* What needs to be done
Your answer should consist of the lines in the following data that contain "简单的手".

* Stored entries
***
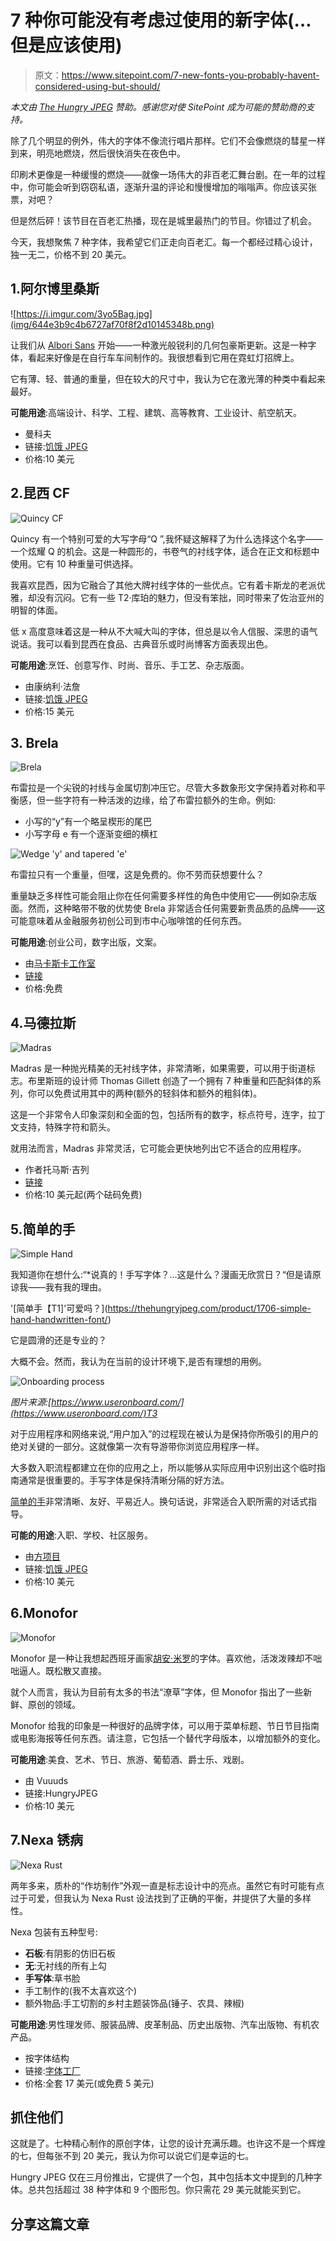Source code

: # 7 种你可能没有考虑过使用的新字体(…但是应该使用)

> 原文：<https://www.sitepoint.com/7-new-fonts-you-probably-havent-considered-using-but-should/>

*本文由 [The Hungry JPEG](https://thehungryjpeg.com/) 赞助。感谢您对使 SitePoint 成为可能的赞助商的支持。*

除了几个明显的例外，伟大的字体不像流行唱片那样。它们不会像燃烧的彗星一样到来，明亮地燃烧，然后很快消失在夜色中。

印刷术更像是一种缓慢的燃烧——就像一场伟大的非百老汇舞台剧。在一年的过程中，你可能会听到窃窃私语，逐渐升温的评论和慢慢增加的嗡嗡声。你应该买张票，对吧？

但是然后砰！该节目在百老汇热播，现在是城里最热门的节目。你错过了机会。

今天，我想聚焦 7 种字体，我希望它们正走向百老汇。每一个都经过精心设计，独一无二，价格不到 20 美元。

## 1.阿尔博里桑斯

![https://i.imgur.com/3yo5Bag.jpg](img/644e3b9c4b6727af70f8f2d10145348b.png)

让我们从 [Albori Sans](https://thehungryjpeg.com/product/1822-albori-sans-serif/) 开始——一种激光般锐利的几何包豪斯更新。这是一种字体，看起来好像是在自行车车间制作的。我很想看到它用在霓虹灯招牌上。

它有薄、轻、普通的重量，但在较大的尺寸中，我认为它在激光薄的种类中看起来最好。

**可能用途**:高端设计、科学、工程、建筑、高等教育、工业设计、航空航天。

*   曼科夫
*   链接:[饥饿 JPEG](https://thehungryjpeg.com/product/1822-albori-sans-serif/)
*   价格:10 美元

## 2.昆西 CF

![Quincy CF](img/925d9177ef8fa222b580eab6da6d1adc.png)

Quincy 有一个特别可爱的大写字母“Q ”,我怀疑这解释了为什么选择这个名字——一个炫耀 Q 的机会。这是一种圆形的，书卷气的衬线字体，适合在正文和标题中使用。它有 10 种重量可供选择。

我喜欢昆西，因为它融合了其他大牌衬线字体的一些优点。它有着卡斯龙的老派优雅，却没有沉闷。它有一些 T2·库珀的魅力，但没有笨拙，同时带来了佐治亚州的明智的体面。

低 x 高度意味着这是一种从不大喊大叫的字体，但总是以令人信服、深思的语气说话。我可以看到昆西在食品、古典音乐或时尚博客方面表现出色。

**可能用途**:烹饪、创意写作、时尚、音乐、手工艺、杂志版面。

*   由康纳利·法詹
*   链接:[饥饿 JPEG](https://thehungryjpeg.com/product/288-quincy-cf-font-family/)
*   价格:15 美元

## 3\. Brela

![Brela](img/faa5c39a8c5444f40954e275a9acf56d.png)

布雷拉是一个尖锐的衬线与金属切割冲压它。尽管大多数象形文字保持着对称和平衡感，但一些字符有一种活泼的边缘，给了布雷拉额外的生命。例如:

*   小写的“y”有一个略呈楔形的尾巴
*   小写字母 e 有一个逐渐变细的横杠

![Wedge 'y' and tapered 'e'](img/54587d65284496d174c2d37567759adc.png)

布雷拉只有一个重量，但嘿，这是免费的。你不劳而获想要什么？

重量缺乏多样性可能会阻止你在任何需要多样性的角色中使用它——例如杂志版面。然而，这种略带不敬的优势使 Brela 非常适合任何需要新贵品质的品牌——这可能意味着从金融服务初创公司到市中心咖啡馆的任何东西。

**可能用途**:创业公司，数字出版，文案。

*   由[马卡斯卡工作室](http://makarskaestudio.com/)
*   [链接](http://makarskaestudio.com/Brela-Free-Download)
*   价格:免费

## 4.马德拉斯

![Madras](img/4af195095da8ceaad2771a5ffedb85c7.png)

Madras 是一种抛光精美的无衬线字体，非常清晰，如果需要，可以用于街道标志。布里斯班的设计师 Thomas Gillett 创造了一个拥有 7 种重量和匹配斜体的系列，你可以免费试用其中的两种(额外的轻斜体和额外的粗斜体)。

这是一个非常令人印象深刻和全面的包，包括所有的数字，标点符号，连字，拉丁文支持，特殊字符和箭头。

就用法而言，Madras 非常灵活，它可能会更快地列出它不适合的应用程序。

*   作者托马斯·吉列
*   [链接](http://www.fontfabric.com/madras-free-font/)
*   价格:10 美元起(两个砝码免费)

## 5.简单的手

![Simple Hand](img/4e299270e42fe2467623f9205878aa83.png)

我知道你在想什么:“*说真的！手写字体？…这是什么？漫画无欣赏日？“但是请原谅我——我有我的理由。

'[简单手【T1]'可爱吗？](https://thehungryjpeg.com/product/1706-simple-hand-handwritten-font/)

它是圆滑的还是专业的？

大概不会。然而，我认为在当前的设计环境下,是否有理想的用例。

![Onboarding process](img/1a11f168d47b646a6840e6ec82568869.png)

*图片来源:[https://www.useronboard.com/](https://www.useronboard.com/)T3*

对于应用程序和网络来说,“用户加入”的过程现在被认为是保持你所吸引的用户的绝对关键的一部分。这就像第一次有导游带你浏览应用程序一样。

大多数入职流程都建立在你的应用之上，所以能够从实际应用中识别出这个临时指南通常是很重要的。手写字体是保持清晰分隔的好方法。

[简单的手](https://thehungryjpeg.com/product/1706-simple-hand-handwritten-font/)非常清晰、友好、平易近人。换句话说，非常适合入职所需的对话式指导。

**可能的用途**:入职、学校、社区服务。

*   由[方项目](https://thehungryjpeg.com/side-project/)
*   链接:[饥饿 JPEG](https://thehungryjpeg.com/product/1706-simple-hand-handwritten-font/)
*   价格:10 美元

## 6.Monofor

![Monofor](img/b7123adc832301710087d689a9d854ef.png)

Monofor 是一种让我想起西班牙画家[胡安·米罗](https://en.wikipedia.org/wiki/Joan_Mir%C3%B3)的字体。喜欢他，活泼泼辣却不咄咄逼人。既松散又直接。

就个人而言，我认为目前有太多的书法“潦草”字体，但 Monofor 指出了一些新鲜、原创的领域。

Monofor 给我的印象是一种很好的品牌字体，可以用于菜单标题、节日节目指南或电影海报等任何东西。请注意，它包括一个替代字母版本，以增加额外的变化。

**可能用途**:美食、艺术、节日、旅游、葡萄酒、爵士乐、戏剧。

*   由 Vuuuds
*   链接:HungryJPEG
*   价格:10 美元

## 7.Nexa 锈病

![Nexa Rust](img/bd831ea281b10ee6f67c530cfcdf3ad0.png)

两年多来，质朴的“作坊制作”外观一直是标志设计中的亮点。虽然它有时可能有点过于可爱，但我认为 Nexa Rust 设法找到了正确的平衡，并提供了大量的多样性。

Nexa 包装有五种型号:

*   **石板**:有阴影的仿旧石板
*   **无**:无衬线的所有上勾
*   **手写体**:草书脸
*   手工制作的(我不太喜欢这个)
*   额外物品:手工切割的乡村主题装饰品(锤子、农具、辣椒)

**可能用途**:男性理发师、服装品牌、皮革制品、历史出版物、汽车出版物、有机农产品。

*   按字体结构
*   链接:[字体工厂](http://www.fontfabric.com/nexa-rust-free-font/)
*   价格:全套 17 美元(或免费 5 美元)

## 抓住他们

这就是了。七种精心制作的原创字体，让您的设计充满乐趣。也许这不是一个辉煌的七，但每张不到 20 美元，我认为你可以说它们是幸运的七。

Hungry JPEG 仅在三月份推出，它提供了一个包，其中包括本文中提到的几种字体。总共包括超过 38 种字体和 9 个图形包。你只需花 29 美元就能买到它。

## 分享这篇文章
***
* Expected output
## 5.简单的手
[简单的手](https://thehungryjpeg.com/product/1706-simple-hand-handwritten-font/)非常清晰、友好、平易近人。换句话说，非常适合入职所需的对话式指导。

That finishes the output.